REPRODUCTION AND BABY ORANGUTANS
Orangutans are mature and capable of reproducing beginning when they are 7 to 10 years old. Females are pregnant for 8.5 to 9 months and give birth to a single baby. Young orangutans are weaned from their mothers at about 6-7 years of age.
The animal that poses the biggest threat to the orangutan is man (who uses its habitat and sells young orangutans as pets).
Orangutans are an endangered species. They are decreasing in numbers quickly as they lose habitat to people. Further aggravating the problem, baby orangutans are caught and sold around the world as pets.
THE EVOLUTION OF ORANGUTANS
The earliest-known primates date from about 70 million years ago (Macdonald, 1985). The greater apes (family Pongidae, gorillas, chimpanzees, bonobos, and orangutans) split off from the lesser apes (family Hylobatidae, gibbons and siamangs) 20 million years ago.
Orangutans belong to the:
Subspecies or Not?
- Kingdom Animalia (all animals)
- Phylum Chordata
- Subphylum Vertebrata (animals with backbones)
- Class Mammalia (warm-blooded animals with fur and mammary glands)
- Order Primates (which includes 11 families, which include lemurs, monkeys, marmosets, lesser apes, great apes, and humans)

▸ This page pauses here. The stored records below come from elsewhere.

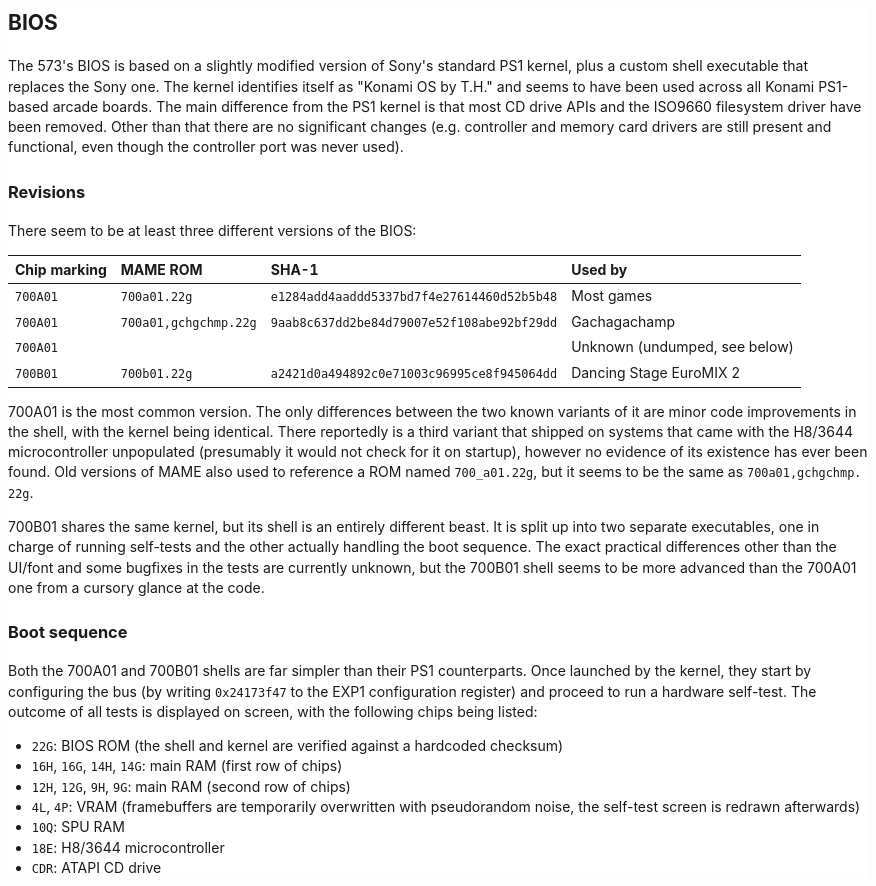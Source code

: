 ## BIOS

The 573's BIOS is based on a slightly modified version of Sony's standard PS1
kernel, plus a custom shell executable that replaces the Sony one. The kernel
identifies itself as "Konami OS by T.H." and seems to have been used across all
Konami PS1-based arcade boards. The main difference from the PS1 kernel is that
most CD drive APIs and the ISO9660 filesystem driver have been removed. Other
than that there are no significant changes (e.g. controller and memory card
drivers are still present and functional, even though the controller port was
never used).

### Revisions

There seem to be at least three different versions of the BIOS:

| Chip marking | MAME ROM              | SHA-1                                      | Used by                       |
| :----------- | :-------------------- | :----------------------------------------- | :---------------------------- |
| `700A01`     | `700a01.22g`          | `e1284add4aaddd5337bd7f4e27614460d52b5b48` | Most games                    |
| `700A01`     | `700a01,gchgchmp.22g` | `9aab8c637dd2be84d79007e52f108abe92bf29dd` | Gachagachamp                  |
| `700A01`     |                       |                                            | Unknown (undumped, see below) |
| `700B01`     | `700b01.22g`          | `a2421d0a494892c0e71003c96995ce8f945064dd` | Dancing Stage EuroMIX 2       |

700A01 is the most common version. The only differences between the two known
variants of it are minor code improvements in the shell, with the kernel being
identical. There reportedly is a third variant that shipped on systems that
came with the H8/3644 microcontroller unpopulated (presumably it would not
check for it on startup), however no evidence of its existence has ever been
found. Old versions of MAME also used to reference a ROM named `700_a01.22g`,
but it seems to be the same as `700a01,gchgchmp.22g`.

700B01 shares the same kernel, but its shell is an entirely different beast. It
is split up into two separate executables, one in charge of running self-tests
and the other actually handling the boot sequence. The exact practical
differences other than the UI/font and some bugfixes in the tests are currently
unknown, but the 700B01 shell seems to be more advanced than the 700A01 one
from a cursory glance at the code.

### Boot sequence

Both the 700A01 and 700B01 shells are far simpler than their PS1 counterparts.
Once launched by the kernel, they start by configuring the bus (by writing
`0x24173f47` to the EXP1 configuration register) and proceed to run a hardware
self-test. The outcome of all tests is displayed on screen, with the following
chips being listed:

- `22G`: BIOS ROM (the shell and kernel are verified against a hardcoded
  checksum)
- `16H`, `16G`, `14H`, `14G`: main RAM (first row of chips)
- `12H`, `12G`, `9H`, `9G`: main RAM (second row of chips)
- `4L`, `4P`: VRAM (framebuffers are temporarily overwritten with pseudorandom
  noise, the self-test screen is redrawn afterwards)
- `10Q`: SPU RAM
- `18E`: H8/3644 microcontroller
- `CDR`: ATAPI CD drive
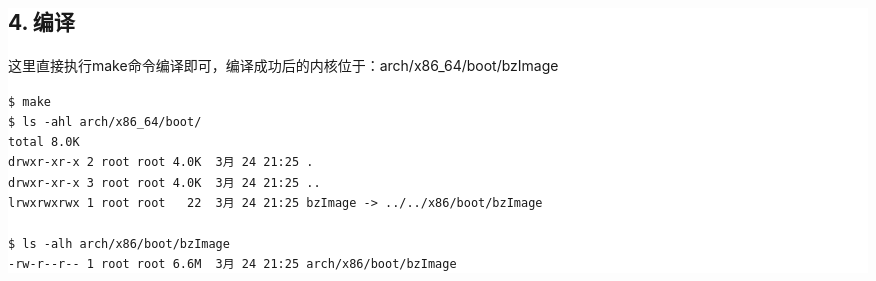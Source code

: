 ## 4. 编译
这里直接执行make命令编译即可，编译成功后的内核位于：arch/x86_64/boot/bzImage 
```
$ make 
$ ls -ahl arch/x86_64/boot/ 
total 8.0K
drwxr-xr-x 2 root root 4.0K  3月 24 21:25 .
drwxr-xr-x 3 root root 4.0K  3月 24 21:25 ..
lrwxrwxrwx 1 root root   22  3月 24 21:25 bzImage -> ../../x86/boot/bzImage

$ ls -alh arch/x86/boot/bzImage 
-rw-r--r-- 1 root root 6.6M  3月 24 21:25 arch/x86/boot/bzImage
```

- Family Pongidae (the great apes, including gorillas, chimpanzees, bonobos, and orangutans)
- Genus Pongo (gorillas and orangutans)
- Species pygmaeus
Some scientists think that these two groups of orangutans are different subspecies (a subdivision of a species), others think that they are not. Since these two groups of orangutans have been geographically separated for a long time, they are now physically distinct from each other. They are not different species since they are genetically similar enough to interbreed.